A Little Dab of This & A Little Dash of That

Wednesday, April 24, 2013

The Perks of Being Fired

     A year ago today, I found out that my services would soon not be wanted or needed.  I was being "given the boot"; "getting the hatchet"; fired; terminated; ...let go.

     The company will remain nameless, as I do not wish to deprecate them; nor do I wish to advertise for them.

     It was my day off, and I went in for a planning meeting of an upcoming holiday.  I was then informed of another meeting with two of my supervisors.  Foolishly, I thought it might mean that I was getting the rest of my annual raise.  I got into my supervisor's car and was driven to another nearby locale; an upscale public hotel lobby to meet with the other.  I was then told that I had not developed the way they had hoped.  According to them, I had failed to demonstrate leadership.  I had not updated a checklist to their satisfaction.  In a nutshell, they told me, I was "just not a good fit".

     I was shocked to say the least.  And it hurt.  A lot.  It was (and is) a hot, quickly growing concept. I saw it as "The Cool Kids Club."  If I wasn't a "good fit", meant I wasn't cool.  No matter how old you are, that hurts.  For the record, I think that I was cool enough in high school.

     After this meeting, I understood the purpose of the site; it was safe and neutral.  I mused, just in case.  Of what?  Had to roll my eyes.  Who knows.   The supervisor who drove me there and back told me it was the hardest termination he ever had to do.  Really?!  I remember thinking, "is that supposed to make me feel better or worse?  Am I supposed to sympathize? Sorry to stress you out buddy, but imagine how I feel."  Of course, I didn't say any of that.  In fact I don't remember what I actually did say, but I know it wasn't much.

     I still jest over the fact that I was given 60 days notice.  Evidently what I did for the company that got me fired, they were willing to endure for 60 more days.  Because they cared about me and knew that I cared about the company.  They hoped I would be able to find a new position during that time.

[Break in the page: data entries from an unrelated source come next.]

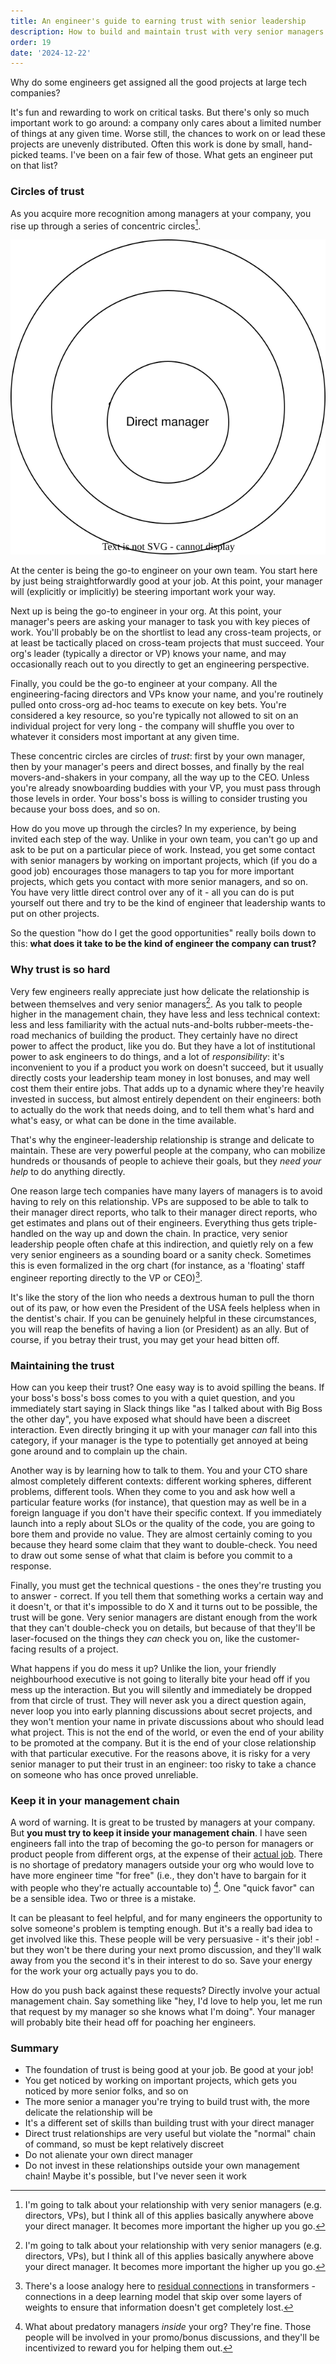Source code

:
 ```yaml
---
title: An engineer's guide to earning trust with senior leadership
description: How to build and maintain trust with very senior managers
order: 19
date: '2024-12-22'
---
```


Why do some engineers get assigned all the good projects at large tech companies?

It's fun and rewarding to work on critical tasks. But there's only so much important work to go around: a company only cares about a limited number of things at any given time. Worse still, the chances to work on or lead these projects are unevenly distributed. Often this work is done by small, hand-picked teams. I've been on a fair few of those. What gets an engineer put on that list?

### Circles of trust

As you acquire more recognition among managers at your company, you rise up through a series of concentric circles[^1].

![layers](layers.svg)

At the center is being the go-to engineer on your own team. You start here by just being straightforwardly good at your job. At this point, your manager will (explicitly or implicitly) be steering important work your way.

Next up is being the go-to engineer in your org. At this point, your manager's peers are asking your manager to task you with key pieces of work. You'll probably be on the shortlist to lead any cross-team projects, or at least be tactically placed on cross-team projects that must succeed. Your org's leader (typically a director or VP) knows your name, and may occasionally reach out to you directly to get an engineering perspective. 

Finally, you could be the go-to engineer at your company. All the engineering-facing directors and VPs know your name, and you're routinely pulled onto cross-org ad-hoc teams to execute on key bets. You're considered a key resource, so you're typically not allowed to sit on an individual project for very long - the company will shuffle you over to whatever it considers most important at any given time.

These concentric circles are circles of _trust_: first by your own manager, then by your manager's peers and direct bosses, and finally by the real movers-and-shakers in your company, all the way up to the CEO. Unless you're already snowboarding buddies with your VP, you must pass through those levels in order. Your boss's boss is willing to consider trusting you because your boss does, and so on.

How do you move up through the circles? In my experience, by being invited each step of the way. Unlike in your own team, you can't go up and ask to be put on a particular piece of work. Instead, you get some contact with senior managers by working on important projects, which (if you do a good job) encourages those managers to tap you for more important projects, which gets you contact with more senior managers, and so on. You have very little direct control over any of it - all you can do is put yourself out there and try to be the kind of engineer that leadership wants to put on other projects.

So the question "how do I get the good opportunities" really boils down to this: **what does it take to be the kind of engineer the company can trust?**

### Why trust is so hard

Very few engineers really appreciate just how delicate the relationship is between themselves and very senior managers[^1]. As you talk to people higher in the management chain, they have less and less technical context: less and less familiarity with the actual nuts-and-bolts rubber-meets-the-road mechanics of building the product. They certainly have no direct power to affect the product, like you do. But they have a lot of institutional power to ask engineers to do things, and a lot of _responsibility_: it's inconvenient to you if a product you work on doesn't succeed, but it usually directly costs your leadership team money in lost bonuses, and may well cost them their entire jobs. That adds up to a dynamic where they're heavily invested in success, but almost entirely dependent on their engineers: both to actually do the work that needs doing, and to tell them what's hard and what's easy, or what can be done in the time available.

That's why the engineer-leadership relationship is strange and delicate to maintain. These are very powerful people at the company, who can mobilize hundreds or thousands of people to achieve their goals, but they _need your help_ to do anything directly.

One reason large tech companies have many layers of managers is to avoid having to rely on this relationship. VPs are supposed to be able to talk to their manager direct reports, who talk to their manager direct reports, who get estimates and plans out of their engineers. Everything thus gets triple-handled on the way up and down the chain. In practice, very senior leadership people often chafe at this indirection, and quietly rely on a few very senior engineers as a sounding board or a sanity check. Sometimes this is even formalized in the org chart (for instance, as a 'floating' staff engineer reporting directly to the VP or CEO)[^2].

It's like the story of the lion who needs a dextrous human to pull the thorn out of its paw, or how even the President of the USA feels helpless when in the dentist's chair. If you can be genuinely helpful in these circumstances, you will reap the benefits of having a lion (or President) as an ally. But of course, if you betray their trust, you may get your head bitten off.

### Maintaining the trust

How can you keep their trust? One easy way is to avoid spilling the beans. If your boss's boss's boss comes to you with a quiet question, and you immediately start saying in Slack things like "as I talked about with Big Boss the other day", you have exposed what should have been a discreet interaction. Even directly bringing it up with your manager _can_ fall into this category, if your manager is the type to potentially get annoyed at being gone around and to complain up the chain.

Another way is by learning how to talk to them. You and your CTO share almost completely different contexts: different working spheres, different problems, different tools. When they come to you and ask how well a particular feature works (for instance), that question may as well be in a foreign language if you don't have their specific context. If you immediately launch into a reply about SLOs or the quality of the code, you are going to bore them and provide no value. They are almost certainly coming to you because they heard some claim that they want to double-check. You need to draw out some sense of what that claim is before you commit to a response.

Finally, you must get the technical questions - the ones they're trusting you to answer - correct. If you tell them that something works a certain way and it doesn't, or that it's impossible to do X and it turns out to be possible, the trust will be gone. Very senior managers are distant enough from the work that they can't double-check you on details, but because of that they'll be laser-focused on the things they _can_ check you on, like the customer-facing results of a project.

What happens if you do mess it up? Unlike the lion, your friendly neighbourhood executive is not going to literally bite your head off if you mess up the interaction. But you will silently and immediately be dropped from that circle of trust. They will never ask you a direct question again, never loop you into early planning discussions about secret projects, and they won't mention your name in private discussions about who should lead what project. This is not the end of the world, or even the end of your ability to be promoted at the company. But it is the end of your close relationship with that particular executive. For the reasons above, it is risky for a very senior manager to put their trust in an engineer: too risky to take a chance on someone who has once proved unreliable.

### Keep it in your management chain

A word of warning. It is great to be trusted by managers at your company. But **you must try to keep it inside your management chain**. I have seen engineers fall into the trap of becoming the go-to person for managers or product people from different orgs, at the expense of their [actual job](https://charity.wtf/2021/03/07/know-your-one-job-and-do-it-first/). There is no shortage of predatory managers outside your org who would love to have more engineer time "for free" (i.e., they don't have to bargain for it with people who they're actually accountable to) [^3]. One "quick favor" can be a sensible idea. Two or three is a mistake.

It can be pleasant to feel helpful, and for many engineers the opportunity to solve someone's problem is tempting enough. But it's a really bad idea to get involved like this. These people will be very persuasive - it's their job! - but they won't be there during your next promo discussion, and they'll walk away from you the second it's in their interest to do so. Save your energy for the work your org actually pays you to do.

How do you push back against these requests? Directly involve your actual management chain. Say something like "hey, I'd love to help you, let me run that request by my manager so she knows what I'm doing". Your manager will probably bite their head off for poaching her engineers.


### Summary

- The foundation of trust is being good at your job. Be good at your job!
- You get noticed by working on important projects, which gets you noticed by more senior folks, and so on
- The more senior a manager you're trying to build trust with, the more delicate the relationship will be
- It's a different set of skills than building trust with your direct manager
- Direct trust relationships are very useful but violate the "normal" chain of command, so must be kept relatively discreet
- Do not alienate your own direct manager
- Do not invest in these relationships outside your own management chain! Maybe it's possible, but I've never seen it work

[^1]: I'm going to talk about your relationship with very senior managers (e.g. directors, VPs), but I think all of this applies basically anywhere above your direct manager. It becomes more important the higher up you go.

[^2]: There's a loose analogy here to [residual connections](https://en.wikipedia.org/wiki/Residual_neural_network) in transformers - connections in a deep learning model that skip over some layers of weights to ensure that information doesn't get completely lost.

[^3]: What about predatory managers _inside_ your org? They're fine. Those people will be involved in your promo/bonus discussions, and they'll be incentivized to reward you for helping them out.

I worked 60 hours a week, always had the closing shift- (2pm till whenever; usually 2+am), 5 days a week.  I knew this was not likely. 

     For the next 60 days I was in a daze.  My goal was simple: To make it through with class, and not have a break down.   I shared my fate with coworkers as I felt the need.  I was told, "you are handling it so well," (HA!) "I would have walked out or thrown a fit!"  No you wouldn't.  Not if you were me.  Not if you were raised to not bite the hand that feeds you.  Not if you had a family counting on you.  I was even asked by the supervisors that did the deed, "What are you thinking? How are you feeling?" Pouring salt on a wound comes to mind.  Again, I didn't say much, as I don't believe in burning bridges.

     So, my 60 days came and went without a much ado.

     Now, for the perks.

     As with all changes of this sort- changes that occur based on something ending, whether it be with school, a job, or a relationship, there is a period of adjustment.  You find yourself with the time that you used to spend on whatever just ended.  You catch up on your sleep.  You have a break down of varying degree.  You have vivid imaginings that would not only burn those bridges, it would eviscerate them. Then you "clean house".   You get rid of all emails, papers, paraphernalia pertaining to the subject at hand.

     Then you set upon life anew.  You start all over again.  You can reinvent yourself.  More importantly, you rediscover yourself.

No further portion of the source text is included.